## WHAT IS BEING ASKED
Transcribe the records below. Leave every word as it is.

## Dataset entries
▼

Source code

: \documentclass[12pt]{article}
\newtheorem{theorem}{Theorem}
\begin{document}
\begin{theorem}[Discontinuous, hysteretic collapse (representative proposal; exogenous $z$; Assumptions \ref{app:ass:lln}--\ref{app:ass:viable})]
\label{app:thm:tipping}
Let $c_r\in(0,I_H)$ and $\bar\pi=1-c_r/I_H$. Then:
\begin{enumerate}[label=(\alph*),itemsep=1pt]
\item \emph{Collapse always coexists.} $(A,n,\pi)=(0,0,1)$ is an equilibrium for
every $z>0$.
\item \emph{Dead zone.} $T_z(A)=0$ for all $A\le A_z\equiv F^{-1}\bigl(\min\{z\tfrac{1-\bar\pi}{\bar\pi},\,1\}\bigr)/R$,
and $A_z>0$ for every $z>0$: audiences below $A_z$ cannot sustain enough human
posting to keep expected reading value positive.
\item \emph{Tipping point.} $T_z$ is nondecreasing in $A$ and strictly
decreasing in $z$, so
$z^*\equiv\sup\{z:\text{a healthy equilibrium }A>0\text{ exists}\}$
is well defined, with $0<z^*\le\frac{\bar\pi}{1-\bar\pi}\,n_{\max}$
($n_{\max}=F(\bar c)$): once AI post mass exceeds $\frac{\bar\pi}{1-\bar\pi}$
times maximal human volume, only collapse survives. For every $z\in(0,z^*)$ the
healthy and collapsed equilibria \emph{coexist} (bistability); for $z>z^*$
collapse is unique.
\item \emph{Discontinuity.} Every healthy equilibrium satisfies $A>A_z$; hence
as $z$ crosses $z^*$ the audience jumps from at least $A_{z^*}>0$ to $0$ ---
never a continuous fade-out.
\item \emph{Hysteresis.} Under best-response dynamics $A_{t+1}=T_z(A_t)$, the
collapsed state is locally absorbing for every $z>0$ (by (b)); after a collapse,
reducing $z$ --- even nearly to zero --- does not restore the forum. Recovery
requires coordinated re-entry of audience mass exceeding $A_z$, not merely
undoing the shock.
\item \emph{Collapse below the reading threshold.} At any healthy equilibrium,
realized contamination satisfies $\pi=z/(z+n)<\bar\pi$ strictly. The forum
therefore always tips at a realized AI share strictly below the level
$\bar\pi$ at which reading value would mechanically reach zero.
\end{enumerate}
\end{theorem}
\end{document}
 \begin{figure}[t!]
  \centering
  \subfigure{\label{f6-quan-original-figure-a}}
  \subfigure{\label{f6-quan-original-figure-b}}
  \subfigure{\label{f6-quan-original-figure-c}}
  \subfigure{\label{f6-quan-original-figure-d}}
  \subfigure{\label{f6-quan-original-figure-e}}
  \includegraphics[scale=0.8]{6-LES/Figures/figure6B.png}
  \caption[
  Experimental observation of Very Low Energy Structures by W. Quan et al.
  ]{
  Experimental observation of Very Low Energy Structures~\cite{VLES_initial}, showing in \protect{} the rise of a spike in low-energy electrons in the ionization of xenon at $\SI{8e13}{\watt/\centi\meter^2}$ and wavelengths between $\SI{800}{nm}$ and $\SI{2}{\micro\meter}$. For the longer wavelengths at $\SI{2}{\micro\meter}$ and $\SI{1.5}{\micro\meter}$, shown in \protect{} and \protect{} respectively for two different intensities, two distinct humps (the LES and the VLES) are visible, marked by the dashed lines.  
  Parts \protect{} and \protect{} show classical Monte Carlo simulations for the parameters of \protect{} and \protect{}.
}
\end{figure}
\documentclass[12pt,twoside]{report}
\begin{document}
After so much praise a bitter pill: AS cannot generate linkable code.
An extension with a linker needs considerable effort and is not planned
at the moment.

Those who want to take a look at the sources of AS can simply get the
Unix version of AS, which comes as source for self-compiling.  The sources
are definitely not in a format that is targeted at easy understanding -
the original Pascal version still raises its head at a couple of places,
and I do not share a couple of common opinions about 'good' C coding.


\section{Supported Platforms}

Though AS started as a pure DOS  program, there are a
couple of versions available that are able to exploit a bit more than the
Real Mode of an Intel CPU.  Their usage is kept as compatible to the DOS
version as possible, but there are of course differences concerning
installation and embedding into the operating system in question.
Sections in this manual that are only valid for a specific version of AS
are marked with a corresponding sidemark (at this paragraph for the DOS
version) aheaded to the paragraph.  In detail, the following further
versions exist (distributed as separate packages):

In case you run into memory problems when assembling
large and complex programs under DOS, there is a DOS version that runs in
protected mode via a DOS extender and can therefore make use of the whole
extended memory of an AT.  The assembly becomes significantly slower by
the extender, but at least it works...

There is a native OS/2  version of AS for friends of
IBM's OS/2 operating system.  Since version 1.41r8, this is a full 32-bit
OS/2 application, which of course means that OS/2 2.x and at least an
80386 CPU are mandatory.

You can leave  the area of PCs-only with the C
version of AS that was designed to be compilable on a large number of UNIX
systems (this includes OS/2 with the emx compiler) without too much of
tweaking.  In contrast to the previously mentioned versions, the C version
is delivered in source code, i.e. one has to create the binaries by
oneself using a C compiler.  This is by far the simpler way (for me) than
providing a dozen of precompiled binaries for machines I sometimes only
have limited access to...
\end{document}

▲

## REPLY
Source code

: \documentclass[12pt]{article}
\newtheorem{theorem}{Theorem}
\begin{document}
\begin{theorem}[Discontinuous, hysteretic collapse (representative proposal; exogenous $z$; Assumptions \ref{app:ass:lln}--\ref{app:ass:viable})]
\label{app:thm:tipping}
Let $c_r\in(0,I_H)$ and $\bar\pi=1-c_r/I_H$. Then:
\begin{enumerate}[label=(\alph*),itemsep=1pt]
\item \emph{Collapse always coexists.} $(A,n,\pi)=(0,0,1)$ is an equilibrium for
every $z>0$.
\item \emph{Dead zone.} $T_z(A)=0$ for all $A\le A_z\equiv F^{-1}\bigl(\min\{z\tfrac{1-\bar\pi}{\bar\pi},\,1\}\bigr)/R$,
and $A_z>0$ for every $z>0$: audiences below $A_z$ cannot sustain enough human
posting to keep expected reading value positive.
\item \emph{Tipping point.} $T_z$ is nondecreasing in $A$ and strictly
decreasing in $z$, so
$z^*\equiv\sup\{z:\text{a healthy equilibrium }A>0\text{ exists}\}$
is well defined, with $0<z^*\le\frac{\bar\pi}{1-\bar\pi}\,n_{\max}$
($n_{\max}=F(\bar c)$): once AI post mass exceeds $\frac{\bar\pi}{1-\bar\pi}$
times maximal human volume, only collapse survives. For every $z\in(0,z^*)$ the
healthy and collapsed equilibria \emph{coexist} (bistability); for $z>z^*$
collapse is unique.
\item \emph{Discontinuity.} Every healthy equilibrium satisfies $A>A_z$; hence
as $z$ crosses $z^*$ the audience jumps from at least $A_{z^*}>0$ to $0$ ---
never a continuous fade-out.
\item \emph{Hysteresis.} Under best-response dynamics $A_{t+1}=T_z(A_t)$, the
collapsed state is locally absorbing for every $z>0$ (by (b)); after a collapse,
reducing $z$ --- even nearly to zero --- does not restore the forum. Recovery
requires coordinated re-entry of audience mass exceeding $A_z$, not merely
undoing the shock.
\item \emph{Collapse below the reading threshold.} At any healthy equilibrium,
realized contamination satisfies $\pi=z/(z+n)<\bar\pi$ strictly. The forum
therefore always tips at a realized AI share strictly below the level
$\bar\pi$ at which reading value would mechanically reach zero.
\end{enumerate}
\end{theorem}
\end{document}
 \begin{figure}[t!]
  \centering
  \subfigure{\label{f6-quan-original-figure-a}}
  \subfigure{\label{f6-quan-original-figure-b}}
  \subfigure{\label{f6-quan-original-figure-c}}
  \subfigure{\label{f6-quan-original-figure-d}}
  \subfigure{\label{f6-quan-original-figure-e}}
  \includegraphics[scale=0.8]{6-LES/Figures/figure6B.png}
  \caption[
  Experimental observation of Very Low Energy Structures by W. Quan et al.
  ]{
  Experimental observation of Very Low Energy Structures~\cite{VLES_initial}, showing in \protect{} the rise of a spike in low-energy electrons in the ionization of xenon at $\SI{8e13}{\watt/\centi\meter^2}$ and wavelengths between $\SI{800}{nm}$ and $\SI{2}{\micro\meter}$. For the longer wavelengths at $\SI{2}{\micro\meter}$ and $\SI{1.5}{\micro\meter}$, shown in \protect{} and \protect{} respectively for two different intensities, two distinct humps (the LES and the VLES) are visible, marked by the dashed lines.  
  Parts \protect{} and \protect{} show classical Monte Carlo simulations for the parameters of \protect{} and \protect{}.
}
\end{figure}
\documentclass[12pt,twoside]{report}
\begin{document}
After so much praise a bitter pill: AS cannot generate linkable code.
An extension with a linker needs considerable effort and is not planned
at the moment.

Those who want to take a look at the sources of AS can simply get the
Unix version of AS, which comes as source for self-compiling.  The sources
are definitely not in a format that is targeted at easy understanding -
the original Pascal version still raises its head at a couple of places,
and I do not share a couple of common opinions about 'good' C coding.


\section{Supported Platforms}

Though AS started as a pure DOS  program, there are a
couple of versions available that are able to exploit a bit more than the
Real Mode of an Intel CPU.  Their usage is kept as compatible to the DOS
version as possible, but there are of course differences concerning
installation and embedding into the operating system in question.
Sections in this manual that are only valid for a specific version of AS
are marked with a corresponding sidemark (at this paragraph for the DOS
version) aheaded to the paragraph.  In detail, the following further
versions exist (distributed as separate packages):

In case you run into memory problems when assembling
large and complex programs under DOS, there is a DOS version that runs in
protected mode via a DOS extender and can therefore make use of the whole
extended memory of an AT.  The assembly becomes significantly slower by
the extender, but at least it works...

There is a native OS/2  version of AS for friends of
IBM's OS/2 operating system.  Since version 1.41r8, this is a full 32-bit
OS/2 application, which of course means that OS/2 2.x and at least an
80386 CPU are mandatory.

You can leave  the area of PCs-only with the C
version of AS that was designed to be compilable on a large number of UNIX
systems (this includes OS/2 with the emx compiler) without too much of
tweaking.  In contrast to the previously mentioned versions, the C version
is delivered in source code, i.e. one has to create the binaries by
oneself using a C compiler.  This is by far the simpler way (for me) than
providing a dozen of precompiled binaries for machines I sometimes only
have limited access to...
\end{document}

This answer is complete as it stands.